Geologists have seen hints of the continent, dubbed Greater Adria, for years. But the Mediterranean area is incredibly complicated, so piecing together its history took a decade of academic detective work. “The Mediterranean region is quite simply a geological mess,” geologist Douwe van Hinsbergen of Utrecht University, first author of the study in Gondwana Research says. “Everything is curved, broken, and stacked.”

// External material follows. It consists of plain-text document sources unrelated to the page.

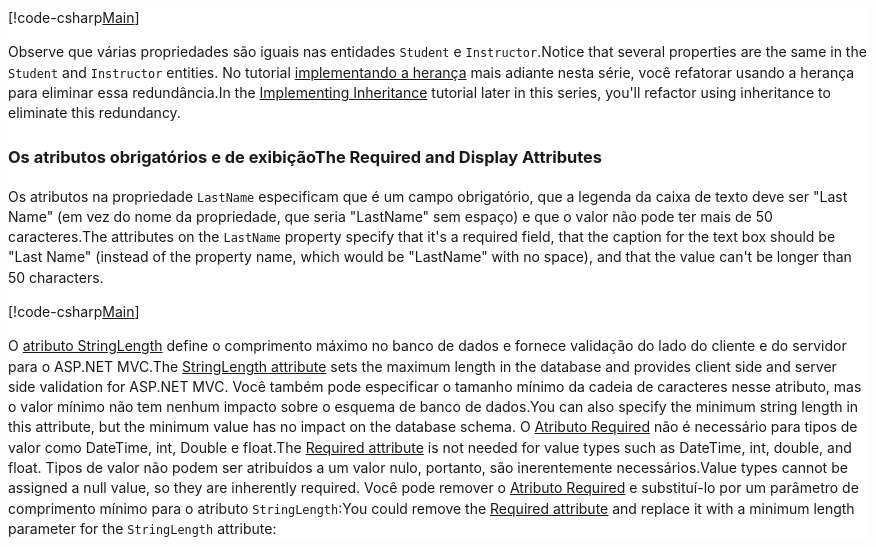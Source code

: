 [!code-csharp[Main](creating-a-more-complex-data-model-for-an-asp-net-mvc-application/samples/sample7.cs)]

<span data-ttu-id="d9a77-190">Observe que várias propriedades são iguais nas entidades `Student` e `Instructor`.</span><span class="sxs-lookup"><span data-stu-id="d9a77-190">Notice that several properties are the same in the `Student` and `Instructor` entities.</span></span> <span data-ttu-id="d9a77-191">No tutorial [implementando a herança](implementing-inheritance-with-the-entity-framework-in-an-asp-net-mvc-application.md) mais adiante nesta série, você refatorar usando a herança para eliminar essa redundância.</span><span class="sxs-lookup"><span data-stu-id="d9a77-191">In the [Implementing Inheritance](implementing-inheritance-with-the-entity-framework-in-an-asp-net-mvc-application.md) tutorial later in this series, you'll refactor using inheritance to eliminate this redundancy.</span></span>

### <a name="the-required-and-display-attributes"></a><span data-ttu-id="d9a77-192">Os atributos obrigatórios e de exibição</span><span class="sxs-lookup"><span data-stu-id="d9a77-192">The Required and Display Attributes</span></span>

<span data-ttu-id="d9a77-193">Os atributos na propriedade `LastName` especificam que é um campo obrigatório, que a legenda da caixa de texto deve ser "Last Name" (em vez do nome da propriedade, que seria "LastName" sem espaço) e que o valor não pode ter mais de 50 caracteres.</span><span class="sxs-lookup"><span data-stu-id="d9a77-193">The attributes on the `LastName` property specify that it's a required field, that the caption for the text box should be "Last Name" (instead of the property name, which would be "LastName" with no space), and that the value can't be longer than 50 characters.</span></span>

[!code-csharp[Main](creating-a-more-complex-data-model-for-an-asp-net-mvc-application/samples/sample8.cs)]

<span data-ttu-id="d9a77-194">O [atributo StringLength](https://msdn.microsoft.com/library/system.componentmodel.dataannotations.stringlengthattribute.aspx) define o comprimento máximo no banco de dados e fornece validação do lado do cliente e do servidor para o ASP.NET MVC.</span><span class="sxs-lookup"><span data-stu-id="d9a77-194">The [StringLength attribute](https://msdn.microsoft.com/library/system.componentmodel.dataannotations.stringlengthattribute.aspx) sets the maximum length in the database and provides client side and server side validation for ASP.NET MVC.</span></span> <span data-ttu-id="d9a77-195">Você também pode especificar o tamanho mínimo da cadeia de caracteres nesse atributo, mas o valor mínimo não tem nenhum impacto sobre o esquema de banco de dados.</span><span class="sxs-lookup"><span data-stu-id="d9a77-195">You can also specify the minimum string length in this attribute, but the minimum value has no impact on the database schema.</span></span> <span data-ttu-id="d9a77-196">O [Atributo Required](https://msdn.microsoft.com/library/system.componentmodel.dataannotations.requiredattribute.aspx) não é necessário para tipos de valor como DateTime, int, Double e float.</span><span class="sxs-lookup"><span data-stu-id="d9a77-196">The [Required attribute](https://msdn.microsoft.com/library/system.componentmodel.dataannotations.requiredattribute.aspx) is not needed for value types such as DateTime, int, double, and float.</span></span> <span data-ttu-id="d9a77-197">Tipos de valor não podem ser atribuídos a um valor nulo, portanto, são inerentemente necessários.</span><span class="sxs-lookup"><span data-stu-id="d9a77-197">Value types cannot be assigned a null value, so they are inherently required.</span></span> <span data-ttu-id="d9a77-198">Você pode remover o [Atributo Required](https://msdn.microsoft.com/library/system.componentmodel.dataannotations.requiredattribute.aspx) e substituí-lo por um parâmetro de comprimento mínimo para o atributo `StringLength`:</span><span class="sxs-lookup"><span data-stu-id="d9a77-198">You could remove the [Required attribute](https://msdn.microsoft.com/library/system.componentmodel.dataannotations.requiredattribute.aspx) and replace it with a minimum length parameter for the `StringLength` attribute:</span></span>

The story that the rocks tell begins on the supercontinent Gondwana, which would eventually split into Africa, South America, Australia, Antarctica and India. Greater Adria broke away from the mother continent about 240 million years ago, beginning a slow drift northward. Roughly 140 million years ago, it was about the size of Greenland, mostly submerged in a tropical sea, collecting sediment that hardened into rock. Then, roughly 100 to 120 million years ago, it hit the southern edge of future Europe, spinning counterclockwise and moving at about 3 to 4 centimeters per year.
As Robin George Andrews at National Geographic reports, the destruction of Greater Adria was complex. It hit several subduction zones, or areas where tectonic plates meet. In this case, the Greater Adria plate was trumped by the European plate, and most of it dove down into Earth’s mantle. The overlying plate scraped the top layers of Great Adria off. That debris eventually formed mountain ranges in Italy, Turkey, Greece, the Balkans and in the Alps. A few bits of Greater Adria escaped the plunge into the mantle and still exist in Italy and Croatia.

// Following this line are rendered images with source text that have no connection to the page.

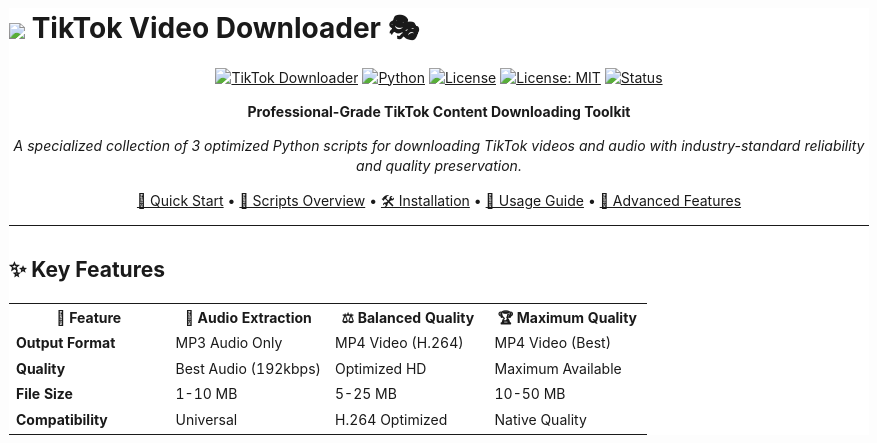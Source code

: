 # <a href="https://tiktok.com" target="_blank"><img src="https://upload.wikimedia.org/wikipedia/commons/3/34/Ionicons_logo-tiktok.svg" width="28" valign="middle"/></a> TikTok Video Downloader 🎭 

<div align="center">

[![TikTok Downloader](https://img.shields.io/badge/TikTok-Downloader-FF0050?style=for-the-badge&logo=tiktok&logoColor=white)](https://www.tiktok.com)
[![Python](https://img.shields.io/badge/Python-3.8+-3776AB?style=for-the-badge&logo=python&logoColor=white)](https://www.python.org)
[![License](https://img.shields.io/badge/License-Educational-green?style=for-the-badge)](https://creativecommons.org/licenses/by-nd/4.0/)
[![License: MIT](https://img.shields.io/badge/License-MIT-yellow.svg?style=for-the-badge&logo=opensourceinitiative&logoColor=black)](https://opensource.org/licenses/MIT)
[![Status](https://img.shields.io/badge/Status-Active-brightgreen?style=for-the-badge)](https://github.com/GhostKX/TikTok-Video-Downloader)

**Professional-Grade TikTok Content Downloading Toolkit**

*A specialized collection of 3 optimized Python scripts for downloading TikTok videos and audio with industry-standard reliability and quality preservation.*

[🚀 Quick Start](#-quick-start) • [📱 Scripts Overview](#-scripts-overview) • [🛠️ Installation](#-installation) • [📖 Usage Guide](#-usage-guide) • [🔧 Advanced Features](#-advanced-features)

---

</div>

## ✨ Key Features

<table>
<tr>
<th width="25%">🎯 Feature</th>
<th width="25%">🎵 Audio Extraction</th>
<th width="25%">⚖️ Balanced Quality</th>
<th width="25%">🏆 Maximum Quality</th>
</tr>
<tr>
<td><strong>Output Format</strong></td>
<td>MP3 Audio Only</td>
<td>MP4 Video (H.264)</td>
<td>MP4 Video (Best)</td>
</tr>
<tr>
<td><strong>Quality</strong></td>
<td>Best Audio (192kbps)</td>
<td>Optimized HD</td>
<td>Maximum Available</td>
</tr>
<tr>
<td><strong>File Size</strong></td>
<td>1-10 MB</td>
<td>5-25 MB</td>
<td>10-50 MB</td>
</tr>
<tr>
<td><strong>Compatibility</strong></td>
<td>Universal</td>
<td>H.264 Optimized</td>
<td>Native Quality</td>
</tr>
</table>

Figuring out the story of Greater Adria was difficult, not only because of the geology but also due to human factors. Information about the continent is spread across many countries, from Spain to Iran. “Every country has their own geological survey and their own maps and their own stories and their own continents,” Hinsbergen tells Yasemin Saplakolu at LiveScience. “[With this study] we brought that all together in one big picture.”
They also spent time constructing the continent’s history by examining the orientation of tiny magnetic minerals created by bacteria trapped in the Adria rocks. From that data they were able to understand how much the rock layers rotated over time. They also pieced together structures like strings of volcanoes and coral reefs. New, more powerful software developed over the last 15 years or so also aided in reconstructing the lost land mass.
Sid Perkins at Science reports that the new study isn’t the only evidence for Greater Adria. In 2016, another team identified slabs of the continent in Earth’s mantle using seismic waves. Nor is it the only “lost continent” out there. A large land mass called Zealandia is submerged under two-thirds of a mile of water in the South Pacific and is considered the “eighth contienent” by some researchers. In 2017, other scientists announced that they found a sunken “mini-continent” under the island of Mauritius in the Indian Ocean.